Lilburn Williams Boggs (December 14, 1796 – March 19, 1860) was the sixth Governor of Missouri from 1836 to 1840. He is
now most widely remembered for his interactions with Joseph Smith and Porter Rockwell, and Missouri Executive Order 44, known
by Mormons as the "Extermination Order", issued in response to the ongoing conflict between members of the Church of Jesus
Christ of Latter Day Saints and other settlers of Missouri. Boggs was also a key player in the Honey War of 1837. Early life
Lilburn W. Boggs was born in Lexington, Fayette County, Kentucky on December 14, 1796, to John McKinley Boggs and Martha Oliver.
Boggs served in the War of 1812. He moved in 1816 from Lexington, Kentucky to Missouri, which was then part of the Louisiana
Territory. At Greenup County, Kentucky, in 1817, Boggs married his first wife Julia Ann Bent (1801–1820), a sister of the
Bent brothers of Bent's Fort fame, and daughter of Silas Bent, then a judge in the Missouri Supreme Court. She died on September
21, 1820 in St Louis, Missouri. They had two children, Angus and Henry. In 1823, Boggs married Panthea Grant Boone (1801–1880),
a granddaughter of Daniel Boone, in Callaway County, Missouri. They spent most of the following twenty-three years in Jackson
County, Missouri, where all but two of their many children were born. Boggs started out as a clerk, then entered politics.
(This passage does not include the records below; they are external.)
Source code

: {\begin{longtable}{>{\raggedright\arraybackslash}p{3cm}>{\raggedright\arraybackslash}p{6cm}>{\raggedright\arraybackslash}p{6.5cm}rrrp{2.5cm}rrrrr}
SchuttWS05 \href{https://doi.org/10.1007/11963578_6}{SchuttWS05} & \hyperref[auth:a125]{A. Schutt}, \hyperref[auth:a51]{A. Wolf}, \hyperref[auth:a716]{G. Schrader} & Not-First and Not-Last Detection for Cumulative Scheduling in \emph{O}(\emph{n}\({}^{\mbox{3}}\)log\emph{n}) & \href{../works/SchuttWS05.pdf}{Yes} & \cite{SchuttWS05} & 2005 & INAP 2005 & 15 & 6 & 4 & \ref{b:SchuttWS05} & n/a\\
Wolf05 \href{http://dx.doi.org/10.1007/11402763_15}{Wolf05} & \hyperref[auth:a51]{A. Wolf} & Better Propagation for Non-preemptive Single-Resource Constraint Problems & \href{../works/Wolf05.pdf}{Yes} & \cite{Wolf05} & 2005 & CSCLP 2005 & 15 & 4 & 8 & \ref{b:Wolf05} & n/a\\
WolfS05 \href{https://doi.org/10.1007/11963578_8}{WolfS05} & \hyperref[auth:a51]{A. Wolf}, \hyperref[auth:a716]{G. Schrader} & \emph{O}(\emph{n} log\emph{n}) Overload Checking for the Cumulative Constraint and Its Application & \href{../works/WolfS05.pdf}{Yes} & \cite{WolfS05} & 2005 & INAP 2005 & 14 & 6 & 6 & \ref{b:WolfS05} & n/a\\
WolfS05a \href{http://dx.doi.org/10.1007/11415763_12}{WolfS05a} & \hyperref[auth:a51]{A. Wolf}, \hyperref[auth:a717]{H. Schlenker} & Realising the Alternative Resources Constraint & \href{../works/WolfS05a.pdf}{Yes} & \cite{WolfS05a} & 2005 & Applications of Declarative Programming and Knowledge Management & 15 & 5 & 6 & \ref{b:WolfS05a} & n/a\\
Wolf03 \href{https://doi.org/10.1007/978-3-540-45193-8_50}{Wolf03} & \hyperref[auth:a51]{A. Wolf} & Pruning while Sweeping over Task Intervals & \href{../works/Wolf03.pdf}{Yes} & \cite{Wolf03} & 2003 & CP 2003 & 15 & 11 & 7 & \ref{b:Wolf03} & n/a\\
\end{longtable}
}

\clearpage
He served as a Missouri state senator in 1825 to 1832; as lieutenant governor from 1832 to 1836; governor from 1836 to 1841;
and again as state senator from 1842 to 1846. He was a Democrat. Western settlement Boggs traveled overland to California
in 1846 and is frequently mentioned among the notable emigrants of that year. His traveling companions widely believed that
his move was rooted in his fear of the Mormons. When the train set out in early May, he campaigned to be elected its captain,
but lost to William H. Russell; when Russell resigned on June 18, the group was thereafter led by Boggs. Among the Boggs Company
were most of the emigrants who later separated from the group to form the Donner Party. Boggs was accompanied by his second
wife Panthea and his younger children as well as his son William and William's bride Sonora Hicklin. They arrived in Sonoma,
California in November and were provided refuge by Mariano Vallejo at his Petaluma ranch house. There, on January 4, 1847,
Mrs. William Boggs gave birth to a son, who was named Mariano Guadalupe Vallejo Boggs after their benefactor. Lilburn Boggs
became alcalde of the Sonoma district in 1847. During the California Gold Rush, Boggs owned a store and did quite well. On
November 8, 1849, Boggs resigned as alcalde and became the town's postmaster. Boggs was elected to the California State Assembly
from the Sonoma District in 1852. In 1855 he retired to live at Rancho Napa in Napa County, California where he died on
March 19, 1860. His widow Panthea died in Napa County, California on September 23, 1880. They are buried in Tulocay Cemetery,
Napa, California. His son, Theodore Boggs, would later found the town of Big Bug, Arizona where he fought Apaches during a
small encounter at the Big Bug mine.